[Collection entries]
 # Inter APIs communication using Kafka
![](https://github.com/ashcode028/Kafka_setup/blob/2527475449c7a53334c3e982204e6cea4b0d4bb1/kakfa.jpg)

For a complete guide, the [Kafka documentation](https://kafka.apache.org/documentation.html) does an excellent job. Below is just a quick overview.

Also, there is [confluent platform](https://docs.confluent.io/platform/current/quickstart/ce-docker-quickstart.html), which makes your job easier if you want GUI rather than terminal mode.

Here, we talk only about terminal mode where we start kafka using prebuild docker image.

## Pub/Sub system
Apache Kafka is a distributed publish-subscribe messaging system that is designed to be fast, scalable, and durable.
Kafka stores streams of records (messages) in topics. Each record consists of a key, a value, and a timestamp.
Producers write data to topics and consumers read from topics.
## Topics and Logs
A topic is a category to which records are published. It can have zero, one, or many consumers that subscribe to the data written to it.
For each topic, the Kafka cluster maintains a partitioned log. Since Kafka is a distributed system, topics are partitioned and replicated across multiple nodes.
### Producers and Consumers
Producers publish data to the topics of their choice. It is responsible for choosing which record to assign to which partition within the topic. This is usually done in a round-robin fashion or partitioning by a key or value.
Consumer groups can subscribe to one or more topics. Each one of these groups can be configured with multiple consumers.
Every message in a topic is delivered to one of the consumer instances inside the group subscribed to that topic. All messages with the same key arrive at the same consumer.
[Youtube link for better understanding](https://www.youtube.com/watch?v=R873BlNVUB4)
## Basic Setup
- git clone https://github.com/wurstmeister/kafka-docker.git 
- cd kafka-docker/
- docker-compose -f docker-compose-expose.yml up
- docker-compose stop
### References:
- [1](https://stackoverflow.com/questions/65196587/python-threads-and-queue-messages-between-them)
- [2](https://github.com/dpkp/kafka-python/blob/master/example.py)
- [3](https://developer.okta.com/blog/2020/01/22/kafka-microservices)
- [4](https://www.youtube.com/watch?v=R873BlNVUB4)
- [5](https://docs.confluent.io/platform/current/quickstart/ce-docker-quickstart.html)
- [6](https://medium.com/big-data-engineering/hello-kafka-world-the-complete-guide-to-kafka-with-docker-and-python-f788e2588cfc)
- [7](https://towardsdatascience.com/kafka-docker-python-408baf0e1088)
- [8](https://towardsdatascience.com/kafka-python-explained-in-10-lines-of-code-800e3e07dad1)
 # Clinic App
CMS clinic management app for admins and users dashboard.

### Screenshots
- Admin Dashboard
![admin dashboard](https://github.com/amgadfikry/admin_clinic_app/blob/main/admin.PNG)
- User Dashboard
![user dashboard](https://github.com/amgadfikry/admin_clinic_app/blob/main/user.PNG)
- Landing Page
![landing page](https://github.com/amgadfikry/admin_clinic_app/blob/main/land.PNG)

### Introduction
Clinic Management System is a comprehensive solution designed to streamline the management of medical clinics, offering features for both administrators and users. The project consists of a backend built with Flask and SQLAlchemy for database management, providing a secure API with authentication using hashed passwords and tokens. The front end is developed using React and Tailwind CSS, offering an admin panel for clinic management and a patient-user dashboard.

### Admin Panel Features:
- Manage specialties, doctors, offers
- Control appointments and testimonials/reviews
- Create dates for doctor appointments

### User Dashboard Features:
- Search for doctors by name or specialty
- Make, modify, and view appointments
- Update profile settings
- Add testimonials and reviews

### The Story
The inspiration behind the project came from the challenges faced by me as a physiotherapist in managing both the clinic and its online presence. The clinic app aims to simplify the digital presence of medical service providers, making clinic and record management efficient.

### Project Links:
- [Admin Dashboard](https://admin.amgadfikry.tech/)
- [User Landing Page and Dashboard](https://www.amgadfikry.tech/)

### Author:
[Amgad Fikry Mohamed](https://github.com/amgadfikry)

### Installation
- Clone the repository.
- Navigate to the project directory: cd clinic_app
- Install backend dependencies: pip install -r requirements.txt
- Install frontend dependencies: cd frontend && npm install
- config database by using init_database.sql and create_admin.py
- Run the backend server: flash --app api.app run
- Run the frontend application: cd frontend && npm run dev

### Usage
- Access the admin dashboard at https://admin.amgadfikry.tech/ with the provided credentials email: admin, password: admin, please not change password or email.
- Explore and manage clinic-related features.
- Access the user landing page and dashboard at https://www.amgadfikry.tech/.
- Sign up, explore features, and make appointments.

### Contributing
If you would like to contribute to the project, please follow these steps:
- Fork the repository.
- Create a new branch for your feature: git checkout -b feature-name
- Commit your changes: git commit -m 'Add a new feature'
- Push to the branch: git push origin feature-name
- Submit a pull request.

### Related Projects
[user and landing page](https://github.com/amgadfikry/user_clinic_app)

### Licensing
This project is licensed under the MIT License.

**YOUR OBJECTIVE:** Would you copy each line of the records that contains "guide"?

**ANSWER TO THE EXERCISE:**
For a complete guide, the [Kafka documentation](https://kafka.apache.org/documentation.html) does an excellent job. Below is just a quick overview.
- [6](https://medium.com/big-data-engineering/hello-kafka-world-the-complete-guide-to-kafka-with-docker-and-python-f788e2588cfc)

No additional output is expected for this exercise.